===== Material provided =====
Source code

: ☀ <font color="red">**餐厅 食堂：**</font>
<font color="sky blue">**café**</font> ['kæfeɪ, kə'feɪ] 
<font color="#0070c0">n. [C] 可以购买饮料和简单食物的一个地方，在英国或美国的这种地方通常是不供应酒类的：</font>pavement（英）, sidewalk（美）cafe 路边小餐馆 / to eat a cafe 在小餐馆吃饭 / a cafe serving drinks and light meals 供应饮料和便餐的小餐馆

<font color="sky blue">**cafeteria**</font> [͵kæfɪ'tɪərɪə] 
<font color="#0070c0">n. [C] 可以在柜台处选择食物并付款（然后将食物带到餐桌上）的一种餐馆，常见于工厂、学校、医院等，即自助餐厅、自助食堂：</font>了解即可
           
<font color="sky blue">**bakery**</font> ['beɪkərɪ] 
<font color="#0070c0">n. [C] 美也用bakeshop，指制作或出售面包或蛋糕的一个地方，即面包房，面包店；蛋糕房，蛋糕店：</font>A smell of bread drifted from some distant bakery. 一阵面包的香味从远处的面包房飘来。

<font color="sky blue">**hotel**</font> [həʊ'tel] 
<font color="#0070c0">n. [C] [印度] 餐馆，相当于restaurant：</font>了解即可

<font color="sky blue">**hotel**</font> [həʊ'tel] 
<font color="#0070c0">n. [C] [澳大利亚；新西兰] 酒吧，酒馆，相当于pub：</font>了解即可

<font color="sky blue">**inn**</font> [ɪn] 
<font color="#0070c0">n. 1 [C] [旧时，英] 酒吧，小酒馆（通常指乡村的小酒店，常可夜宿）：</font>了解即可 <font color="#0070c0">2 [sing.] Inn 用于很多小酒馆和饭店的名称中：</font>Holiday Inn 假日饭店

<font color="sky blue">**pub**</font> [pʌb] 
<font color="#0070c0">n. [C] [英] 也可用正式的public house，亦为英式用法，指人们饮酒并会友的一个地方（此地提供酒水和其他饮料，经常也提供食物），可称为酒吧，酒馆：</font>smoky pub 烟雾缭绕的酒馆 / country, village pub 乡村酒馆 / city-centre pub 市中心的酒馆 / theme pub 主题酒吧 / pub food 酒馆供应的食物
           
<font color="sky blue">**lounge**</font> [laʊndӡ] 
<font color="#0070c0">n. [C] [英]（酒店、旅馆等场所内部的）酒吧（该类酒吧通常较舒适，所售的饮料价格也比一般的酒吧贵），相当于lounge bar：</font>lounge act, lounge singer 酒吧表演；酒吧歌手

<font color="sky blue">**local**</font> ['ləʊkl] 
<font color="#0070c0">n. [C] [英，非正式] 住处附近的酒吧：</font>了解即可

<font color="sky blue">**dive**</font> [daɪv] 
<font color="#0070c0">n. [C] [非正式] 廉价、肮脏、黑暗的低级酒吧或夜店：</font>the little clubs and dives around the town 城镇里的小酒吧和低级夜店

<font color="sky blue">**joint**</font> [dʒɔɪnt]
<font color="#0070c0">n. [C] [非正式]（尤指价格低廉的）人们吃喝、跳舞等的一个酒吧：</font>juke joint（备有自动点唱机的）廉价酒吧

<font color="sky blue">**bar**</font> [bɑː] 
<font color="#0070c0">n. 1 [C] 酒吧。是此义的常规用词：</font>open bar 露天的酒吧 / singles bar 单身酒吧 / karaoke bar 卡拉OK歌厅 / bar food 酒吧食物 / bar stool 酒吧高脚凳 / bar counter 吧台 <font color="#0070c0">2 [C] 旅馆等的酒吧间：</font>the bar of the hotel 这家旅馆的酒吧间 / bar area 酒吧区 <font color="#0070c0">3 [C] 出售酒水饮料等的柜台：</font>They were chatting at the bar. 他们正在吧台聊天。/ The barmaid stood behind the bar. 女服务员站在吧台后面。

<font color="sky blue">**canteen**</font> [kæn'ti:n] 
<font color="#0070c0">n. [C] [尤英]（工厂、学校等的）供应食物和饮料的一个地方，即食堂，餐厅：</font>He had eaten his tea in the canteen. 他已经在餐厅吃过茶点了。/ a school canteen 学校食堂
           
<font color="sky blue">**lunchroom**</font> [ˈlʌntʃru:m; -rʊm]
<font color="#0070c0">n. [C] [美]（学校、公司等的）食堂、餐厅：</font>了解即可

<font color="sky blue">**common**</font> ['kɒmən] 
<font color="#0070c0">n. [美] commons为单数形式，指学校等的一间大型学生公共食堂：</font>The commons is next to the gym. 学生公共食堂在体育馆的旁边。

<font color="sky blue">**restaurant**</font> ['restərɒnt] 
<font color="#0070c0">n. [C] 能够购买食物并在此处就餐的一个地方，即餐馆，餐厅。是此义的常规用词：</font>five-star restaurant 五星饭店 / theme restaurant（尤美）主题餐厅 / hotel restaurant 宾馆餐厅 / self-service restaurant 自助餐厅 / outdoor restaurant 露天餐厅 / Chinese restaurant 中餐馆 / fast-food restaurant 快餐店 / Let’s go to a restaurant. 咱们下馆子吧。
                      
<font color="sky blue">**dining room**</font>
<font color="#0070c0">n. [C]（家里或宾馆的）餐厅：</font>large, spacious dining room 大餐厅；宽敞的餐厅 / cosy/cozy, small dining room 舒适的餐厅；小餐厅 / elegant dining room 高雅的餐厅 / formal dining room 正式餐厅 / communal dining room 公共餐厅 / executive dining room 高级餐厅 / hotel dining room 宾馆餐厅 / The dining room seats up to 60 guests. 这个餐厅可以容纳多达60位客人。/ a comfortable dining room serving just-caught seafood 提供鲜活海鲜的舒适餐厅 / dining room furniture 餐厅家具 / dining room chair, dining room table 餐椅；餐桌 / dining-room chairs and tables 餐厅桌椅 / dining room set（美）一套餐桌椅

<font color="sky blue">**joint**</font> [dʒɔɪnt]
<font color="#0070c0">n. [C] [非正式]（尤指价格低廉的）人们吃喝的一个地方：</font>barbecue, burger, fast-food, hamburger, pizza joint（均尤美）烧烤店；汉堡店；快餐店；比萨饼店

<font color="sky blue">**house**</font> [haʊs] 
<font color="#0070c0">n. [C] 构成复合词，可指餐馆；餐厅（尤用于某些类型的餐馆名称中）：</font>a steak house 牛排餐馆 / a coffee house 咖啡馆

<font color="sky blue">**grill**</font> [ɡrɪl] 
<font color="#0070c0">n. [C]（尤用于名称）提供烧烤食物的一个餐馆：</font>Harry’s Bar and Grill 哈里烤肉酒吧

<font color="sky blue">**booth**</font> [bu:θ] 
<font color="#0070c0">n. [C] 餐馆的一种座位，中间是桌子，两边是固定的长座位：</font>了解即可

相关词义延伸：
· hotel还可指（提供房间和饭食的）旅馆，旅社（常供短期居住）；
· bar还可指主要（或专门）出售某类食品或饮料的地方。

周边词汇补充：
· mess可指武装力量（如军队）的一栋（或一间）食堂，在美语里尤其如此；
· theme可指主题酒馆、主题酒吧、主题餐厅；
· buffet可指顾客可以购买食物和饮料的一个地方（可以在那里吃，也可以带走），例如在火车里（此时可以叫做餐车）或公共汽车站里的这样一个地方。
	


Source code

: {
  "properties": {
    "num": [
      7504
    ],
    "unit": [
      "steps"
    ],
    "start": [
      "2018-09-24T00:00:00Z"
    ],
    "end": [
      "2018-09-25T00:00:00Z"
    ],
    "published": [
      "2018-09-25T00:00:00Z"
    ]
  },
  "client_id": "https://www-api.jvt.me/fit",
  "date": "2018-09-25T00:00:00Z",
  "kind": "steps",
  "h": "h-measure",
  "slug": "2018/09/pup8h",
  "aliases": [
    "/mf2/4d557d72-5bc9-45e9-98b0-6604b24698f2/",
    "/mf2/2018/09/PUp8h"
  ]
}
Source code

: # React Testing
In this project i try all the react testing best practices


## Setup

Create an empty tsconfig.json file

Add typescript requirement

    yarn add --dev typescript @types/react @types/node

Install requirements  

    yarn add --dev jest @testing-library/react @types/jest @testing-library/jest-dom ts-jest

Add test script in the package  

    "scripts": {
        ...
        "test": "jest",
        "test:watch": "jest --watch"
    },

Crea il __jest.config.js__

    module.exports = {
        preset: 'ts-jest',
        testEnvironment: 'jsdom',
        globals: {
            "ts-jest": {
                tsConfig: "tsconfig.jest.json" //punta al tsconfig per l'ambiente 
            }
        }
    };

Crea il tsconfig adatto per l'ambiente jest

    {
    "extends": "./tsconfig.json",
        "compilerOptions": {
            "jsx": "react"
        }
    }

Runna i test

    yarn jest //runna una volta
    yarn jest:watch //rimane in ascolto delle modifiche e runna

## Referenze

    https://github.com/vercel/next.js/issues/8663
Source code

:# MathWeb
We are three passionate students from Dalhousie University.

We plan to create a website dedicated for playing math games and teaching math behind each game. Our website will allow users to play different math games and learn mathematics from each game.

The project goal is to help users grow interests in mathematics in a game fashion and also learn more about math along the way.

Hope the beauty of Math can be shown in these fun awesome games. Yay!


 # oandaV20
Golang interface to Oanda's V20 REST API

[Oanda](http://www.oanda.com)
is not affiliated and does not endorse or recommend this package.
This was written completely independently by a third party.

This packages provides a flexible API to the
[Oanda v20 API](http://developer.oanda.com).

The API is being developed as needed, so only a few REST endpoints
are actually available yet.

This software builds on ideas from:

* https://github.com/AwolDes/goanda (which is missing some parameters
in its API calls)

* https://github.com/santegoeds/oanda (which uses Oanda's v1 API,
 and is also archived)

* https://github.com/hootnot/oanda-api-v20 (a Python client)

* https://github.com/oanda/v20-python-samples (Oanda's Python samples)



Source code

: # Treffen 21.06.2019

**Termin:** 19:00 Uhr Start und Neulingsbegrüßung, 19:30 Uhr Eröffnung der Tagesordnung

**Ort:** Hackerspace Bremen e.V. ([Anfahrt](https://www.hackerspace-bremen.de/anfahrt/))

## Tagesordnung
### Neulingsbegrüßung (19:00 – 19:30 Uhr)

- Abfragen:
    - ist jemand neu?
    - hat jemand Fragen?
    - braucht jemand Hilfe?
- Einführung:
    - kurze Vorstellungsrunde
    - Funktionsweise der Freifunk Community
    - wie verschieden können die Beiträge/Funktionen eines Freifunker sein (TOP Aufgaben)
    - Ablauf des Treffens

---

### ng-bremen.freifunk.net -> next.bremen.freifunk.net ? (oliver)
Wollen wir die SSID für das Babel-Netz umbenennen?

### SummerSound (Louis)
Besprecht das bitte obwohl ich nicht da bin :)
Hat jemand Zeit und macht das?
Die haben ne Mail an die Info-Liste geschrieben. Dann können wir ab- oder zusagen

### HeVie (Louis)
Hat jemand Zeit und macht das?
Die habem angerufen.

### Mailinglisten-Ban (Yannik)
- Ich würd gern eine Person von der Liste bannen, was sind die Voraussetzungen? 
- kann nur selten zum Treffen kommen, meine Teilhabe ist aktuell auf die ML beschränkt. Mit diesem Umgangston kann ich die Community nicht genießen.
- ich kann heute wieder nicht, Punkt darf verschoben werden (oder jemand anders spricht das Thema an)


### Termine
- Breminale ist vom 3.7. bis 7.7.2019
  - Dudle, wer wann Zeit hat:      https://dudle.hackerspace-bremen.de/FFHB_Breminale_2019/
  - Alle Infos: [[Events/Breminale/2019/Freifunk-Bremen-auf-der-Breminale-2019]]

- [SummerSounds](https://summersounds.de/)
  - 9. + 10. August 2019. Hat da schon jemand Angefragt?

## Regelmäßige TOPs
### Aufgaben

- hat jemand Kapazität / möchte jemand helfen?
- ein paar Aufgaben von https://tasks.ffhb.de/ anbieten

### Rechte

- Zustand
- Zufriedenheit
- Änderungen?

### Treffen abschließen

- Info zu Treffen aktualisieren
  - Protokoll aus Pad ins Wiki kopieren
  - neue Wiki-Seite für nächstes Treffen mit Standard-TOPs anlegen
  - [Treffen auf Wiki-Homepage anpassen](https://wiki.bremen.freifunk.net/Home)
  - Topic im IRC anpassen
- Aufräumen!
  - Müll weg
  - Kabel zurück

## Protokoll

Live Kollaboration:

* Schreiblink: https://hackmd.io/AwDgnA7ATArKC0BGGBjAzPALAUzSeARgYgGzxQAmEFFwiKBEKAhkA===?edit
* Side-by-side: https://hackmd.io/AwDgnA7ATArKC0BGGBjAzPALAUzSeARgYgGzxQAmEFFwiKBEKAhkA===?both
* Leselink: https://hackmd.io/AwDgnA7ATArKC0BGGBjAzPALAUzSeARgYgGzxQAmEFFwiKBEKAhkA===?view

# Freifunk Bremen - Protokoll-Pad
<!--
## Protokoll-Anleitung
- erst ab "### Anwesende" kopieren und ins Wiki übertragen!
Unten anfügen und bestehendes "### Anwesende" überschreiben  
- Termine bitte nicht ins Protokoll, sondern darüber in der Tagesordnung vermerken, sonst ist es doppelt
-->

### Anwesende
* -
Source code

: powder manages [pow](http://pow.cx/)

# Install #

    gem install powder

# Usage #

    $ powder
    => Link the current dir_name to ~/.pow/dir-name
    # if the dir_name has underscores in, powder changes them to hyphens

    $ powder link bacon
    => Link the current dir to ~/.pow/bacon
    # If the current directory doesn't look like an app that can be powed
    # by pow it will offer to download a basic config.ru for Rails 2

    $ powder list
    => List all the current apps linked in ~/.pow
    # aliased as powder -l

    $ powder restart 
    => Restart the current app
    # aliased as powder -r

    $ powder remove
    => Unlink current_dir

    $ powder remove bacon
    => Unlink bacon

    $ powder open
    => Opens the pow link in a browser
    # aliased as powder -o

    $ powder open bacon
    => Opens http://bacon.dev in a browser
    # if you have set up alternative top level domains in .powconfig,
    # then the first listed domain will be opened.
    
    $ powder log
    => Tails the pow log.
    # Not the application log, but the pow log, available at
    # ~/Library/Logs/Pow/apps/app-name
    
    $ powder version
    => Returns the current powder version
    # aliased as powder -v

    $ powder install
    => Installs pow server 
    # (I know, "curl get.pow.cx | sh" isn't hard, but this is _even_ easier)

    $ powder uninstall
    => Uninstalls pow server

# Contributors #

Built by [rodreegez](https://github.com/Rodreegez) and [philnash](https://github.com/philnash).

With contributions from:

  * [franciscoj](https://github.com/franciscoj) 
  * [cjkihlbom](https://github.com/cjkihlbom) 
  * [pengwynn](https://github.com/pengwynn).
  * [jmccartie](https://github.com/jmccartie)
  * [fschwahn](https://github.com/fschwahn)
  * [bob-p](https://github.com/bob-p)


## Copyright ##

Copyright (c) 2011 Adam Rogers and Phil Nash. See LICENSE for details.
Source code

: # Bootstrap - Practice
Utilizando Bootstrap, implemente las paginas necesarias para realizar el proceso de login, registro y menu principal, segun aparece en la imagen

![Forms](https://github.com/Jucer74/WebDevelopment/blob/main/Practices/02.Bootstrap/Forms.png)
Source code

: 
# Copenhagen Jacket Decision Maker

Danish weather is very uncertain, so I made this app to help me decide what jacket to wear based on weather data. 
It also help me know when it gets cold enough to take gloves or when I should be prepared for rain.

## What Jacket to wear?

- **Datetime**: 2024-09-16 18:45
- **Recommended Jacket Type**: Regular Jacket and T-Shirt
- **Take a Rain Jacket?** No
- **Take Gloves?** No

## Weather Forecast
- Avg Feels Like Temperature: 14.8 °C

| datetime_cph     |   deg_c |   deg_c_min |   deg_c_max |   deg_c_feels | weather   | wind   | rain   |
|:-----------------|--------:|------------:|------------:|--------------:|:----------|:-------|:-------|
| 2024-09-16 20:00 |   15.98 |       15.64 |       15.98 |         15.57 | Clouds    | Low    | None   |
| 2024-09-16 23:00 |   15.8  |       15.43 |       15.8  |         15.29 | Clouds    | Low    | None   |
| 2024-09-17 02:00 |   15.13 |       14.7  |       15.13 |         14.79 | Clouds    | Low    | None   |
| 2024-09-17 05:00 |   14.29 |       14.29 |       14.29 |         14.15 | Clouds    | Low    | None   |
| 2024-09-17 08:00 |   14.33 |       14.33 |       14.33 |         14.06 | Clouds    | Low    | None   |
=====
Restate word for word the entries above from the line with "- neue Wiki-Seite" through the line with "ins Wiki übertragen!", inclusive, leaving out everything else.

-- Your response --
  - neue Wiki-Seite für nächstes Treffen mit Standard-TOPs anlegen
  - [Treffen auf Wiki-Homepage anpassen](https://wiki.bremen.freifunk.net/Home)
  - Topic im IRC anpassen
- Aufräumen!
  - Müll weg
  - Kabel zurück

## Protokoll

Live Kollaboration:

* Schreiblink: https://hackmd.io/AwDgnA7ATArKC0BGGBjAzPALAUzSeARgYgGzxQAmEFFwiKBEKAhkA===?edit
* Side-by-side: https://hackmd.io/AwDgnA7ATArKC0BGGBjAzPALAUzSeARgYgGzxQAmEFFwiKBEKAhkA===?both
* Leselink: https://hackmd.io/AwDgnA7ATArKC0BGGBjAzPALAUzSeARgYgGzxQAmEFFwiKBEKAhkA===?view

# Freifunk Bremen - Protokoll-Pad
<!--
## Protokoll-Anleitung
- erst ab "### Anwesende" kopieren und ins Wiki übertragen!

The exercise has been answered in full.